_Action item_.
Straight copy, no pictures: transcribe each entry as it stands.

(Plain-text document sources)

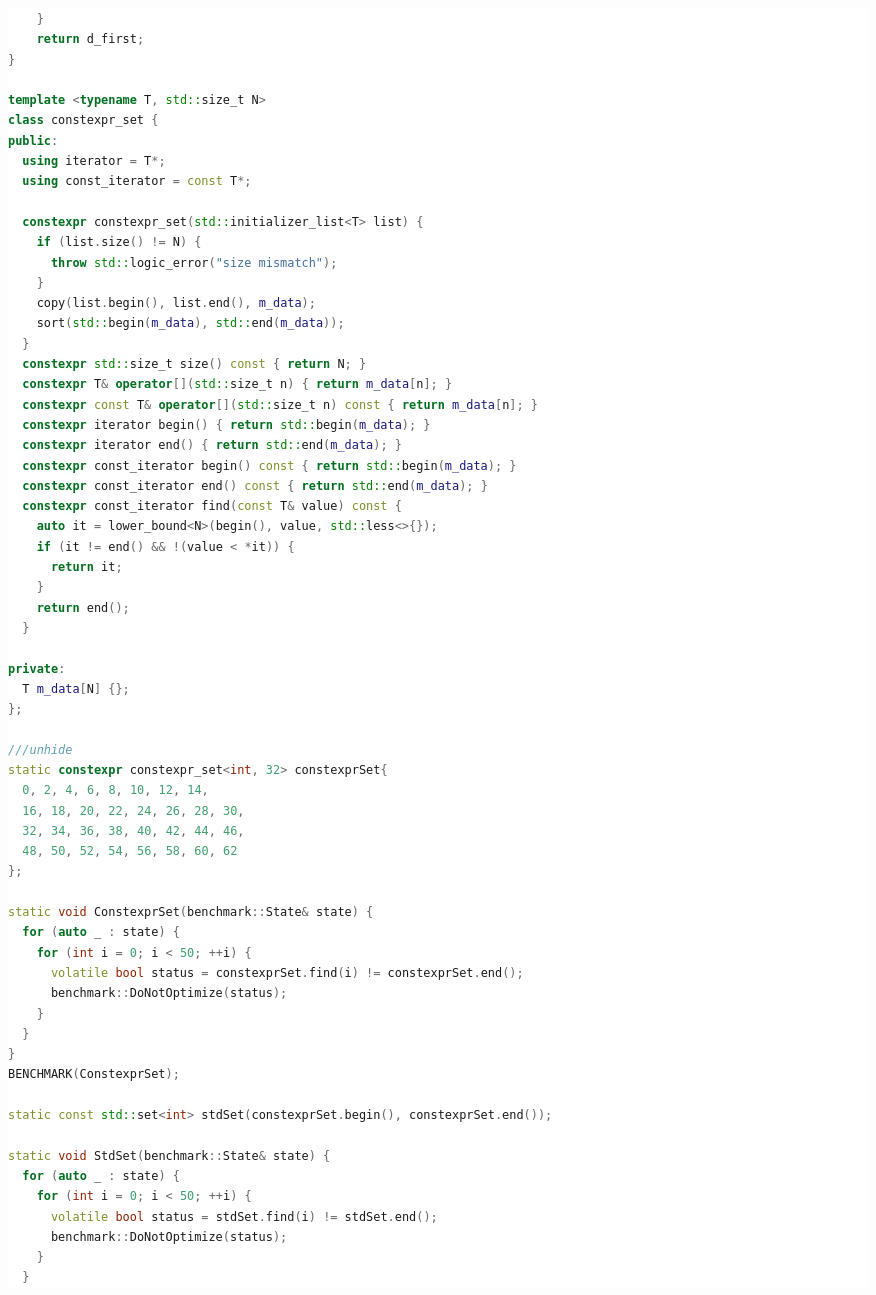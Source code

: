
 ```cpp
    }
    return d_first;
}

template <typename T, std::size_t N>
class constexpr_set {
public:
  using iterator = T*;
  using const_iterator = const T*;

  constexpr constexpr_set(std::initializer_list<T> list) {
    if (list.size() != N) {
      throw std::logic_error("size mismatch");
    }
    copy(list.begin(), list.end(), m_data);
    sort(std::begin(m_data), std::end(m_data));
  }
  constexpr std::size_t size() const { return N; }
  constexpr T& operator[](std::size_t n) { return m_data[n]; }
  constexpr const T& operator[](std::size_t n) const { return m_data[n]; }
  constexpr iterator begin() { return std::begin(m_data); }
  constexpr iterator end() { return std::end(m_data); }
  constexpr const_iterator begin() const { return std::begin(m_data); }
  constexpr const_iterator end() const { return std::end(m_data); }
  constexpr const_iterator find(const T& value) const { 
    auto it = lower_bound<N>(begin(), value, std::less<>{});
    if (it != end() && !(value < *it)) {
      return it;
    }
    return end();
  }

private:
  T m_data[N] {};
};

///unhide
static constexpr constexpr_set<int, 32> constexprSet{
  0, 2, 4, 6, 8, 10, 12, 14,
  16, 18, 20, 22, 24, 26, 28, 30,
  32, 34, 36, 38, 40, 42, 44, 46,
  48, 50, 52, 54, 56, 58, 60, 62
};

static void ConstexprSet(benchmark::State& state) {
  for (auto _ : state) {
    for (int i = 0; i < 50; ++i) {
      volatile bool status = constexprSet.find(i) != constexprSet.end();
      benchmark::DoNotOptimize(status);
    }
  }
}
BENCHMARK(ConstexprSet);

static const std::set<int> stdSet(constexprSet.begin(), constexprSet.end());

static void StdSet(benchmark::State& state) {
  for (auto _ : state) {
    for (int i = 0; i < 50; ++i) {
      volatile bool status = stdSet.find(i) != stdSet.end();
      benchmark::DoNotOptimize(status);
    }
  }
```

_Written reply_.
Source code

:
 ```cpp
    }
    return d_first;
}

template <typename T, std::size_t N>
class constexpr_set {
public:
  using iterator = T*;
  using const_iterator = const T*;

  constexpr constexpr_set(std::initializer_list<T> list) {
    if (list.size() != N) {
      throw std::logic_error("size mismatch");
    }
    copy(list.begin(), list.end(), m_data);
    sort(std::begin(m_data), std::end(m_data));
  }
  constexpr std::size_t size() const { return N; }
  constexpr T& operator[](std::size_t n) { return m_data[n]; }
  constexpr const T& operator[](std::size_t n) const { return m_data[n]; }
  constexpr iterator begin() { return std::begin(m_data); }
  constexpr iterator end() { return std::end(m_data); }
  constexpr const_iterator begin() const { return std::begin(m_data); }
  constexpr const_iterator end() const { return std::end(m_data); }
  constexpr const_iterator find(const T& value) const { 
    auto it = lower_bound<N>(begin(), value, std::less<>{});
    if (it != end() && !(value < *it)) {
      return it;
    }
    return end();
  }

private:
  T m_data[N] {};
};

///unhide
static constexpr constexpr_set<int, 32> constexprSet{
  0, 2, 4, 6, 8, 10, 12, 14,
  16, 18, 20, 22, 24, 26, 28, 30,
  32, 34, 36, 38, 40, 42, 44, 46,
  48, 50, 52, 54, 56, 58, 60, 62
};

static void ConstexprSet(benchmark::State& state) {
  for (auto _ : state) {
    for (int i = 0; i < 50; ++i) {
      volatile bool status = constexprSet.find(i) != constexprSet.end();
      benchmark::DoNotOptimize(status);
    }
  }
}
BENCHMARK(ConstexprSet);

static const std::set<int> stdSet(constexprSet.begin(), constexprSet.end());

static void StdSet(benchmark::State& state) {
  for (auto _ : state) {
    for (int i = 0; i < 50; ++i) {
      volatile bool status = stdSet.find(i) != stdSet.end();
      benchmark::DoNotOptimize(status);
    }
  }
```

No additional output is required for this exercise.